In this way, we see a lot of our efforts as aligned to the wider needs of the construction sector and the economy, so rather than being project-specific it’s part of a wider strategic approach, and that needs to involve the public and private sectors working closely and collectively in order to maximise their investment.

Neither CITB Scotland nor any of its partners, can solve these challenges in isolation. We have to continue working closely together to identify who’s best at doing what and then making progress.

Ultimately, such skills requirements really are based on market demand, so as construction methodologies and construction companies evolve and innovate, the skills of the workforce have to keep up. We are keen that we invest in the right targeted areas that will have maximum benefit for the entire Industry and the companies within it.

That’s why we are investing in a project to provide industry leaders with the skills to embed digital practices throughout their businesses, with 400 leaders throughout Scotland set to benefit from the project under the Digital Construction Skills banner.

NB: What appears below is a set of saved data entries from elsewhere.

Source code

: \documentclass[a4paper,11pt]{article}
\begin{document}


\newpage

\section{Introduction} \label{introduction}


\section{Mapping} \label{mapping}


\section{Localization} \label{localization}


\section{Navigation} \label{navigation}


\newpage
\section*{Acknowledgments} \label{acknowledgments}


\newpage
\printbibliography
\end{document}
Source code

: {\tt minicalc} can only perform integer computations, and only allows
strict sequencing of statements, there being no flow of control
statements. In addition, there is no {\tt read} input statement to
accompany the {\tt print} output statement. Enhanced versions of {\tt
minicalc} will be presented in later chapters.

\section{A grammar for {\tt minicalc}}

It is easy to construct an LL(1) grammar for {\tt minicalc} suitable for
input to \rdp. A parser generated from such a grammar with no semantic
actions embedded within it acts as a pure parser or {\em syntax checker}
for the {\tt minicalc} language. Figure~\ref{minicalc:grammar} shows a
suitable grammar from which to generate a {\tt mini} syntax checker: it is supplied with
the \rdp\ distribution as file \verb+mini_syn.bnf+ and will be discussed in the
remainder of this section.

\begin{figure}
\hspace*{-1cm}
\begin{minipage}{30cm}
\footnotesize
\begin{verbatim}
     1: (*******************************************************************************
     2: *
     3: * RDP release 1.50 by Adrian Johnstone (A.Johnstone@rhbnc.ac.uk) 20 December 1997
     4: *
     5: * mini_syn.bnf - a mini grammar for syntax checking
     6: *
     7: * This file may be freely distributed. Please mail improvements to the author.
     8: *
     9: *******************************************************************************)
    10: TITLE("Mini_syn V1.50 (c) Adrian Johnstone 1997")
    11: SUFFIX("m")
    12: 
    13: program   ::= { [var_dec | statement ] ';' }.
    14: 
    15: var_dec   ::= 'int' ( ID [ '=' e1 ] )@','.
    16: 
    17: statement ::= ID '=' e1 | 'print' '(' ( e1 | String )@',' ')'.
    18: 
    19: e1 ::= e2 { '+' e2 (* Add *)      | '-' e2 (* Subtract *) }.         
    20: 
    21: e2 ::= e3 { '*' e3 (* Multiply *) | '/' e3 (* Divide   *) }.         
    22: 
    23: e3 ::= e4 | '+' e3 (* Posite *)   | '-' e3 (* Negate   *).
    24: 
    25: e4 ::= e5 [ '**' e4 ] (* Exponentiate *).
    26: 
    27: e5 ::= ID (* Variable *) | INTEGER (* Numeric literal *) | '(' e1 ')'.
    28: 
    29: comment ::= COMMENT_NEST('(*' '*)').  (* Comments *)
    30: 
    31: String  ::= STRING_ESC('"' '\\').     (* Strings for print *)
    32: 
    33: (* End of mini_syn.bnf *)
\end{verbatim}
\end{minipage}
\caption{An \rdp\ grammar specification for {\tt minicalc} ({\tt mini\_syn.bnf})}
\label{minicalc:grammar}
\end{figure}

It’s important we do this not only to increase productivity, but also so that the workforce across the industry has a visible pipeline of opportunity to take on tasks they may not have done in the past. It’s an important part of the career message to young people in particular, and I think we are very well placed, along with partners, to support that.  

In these uncertain times, an Industry level strategic approach to investment in skills will become critical to addressing the challenges that lie ahead.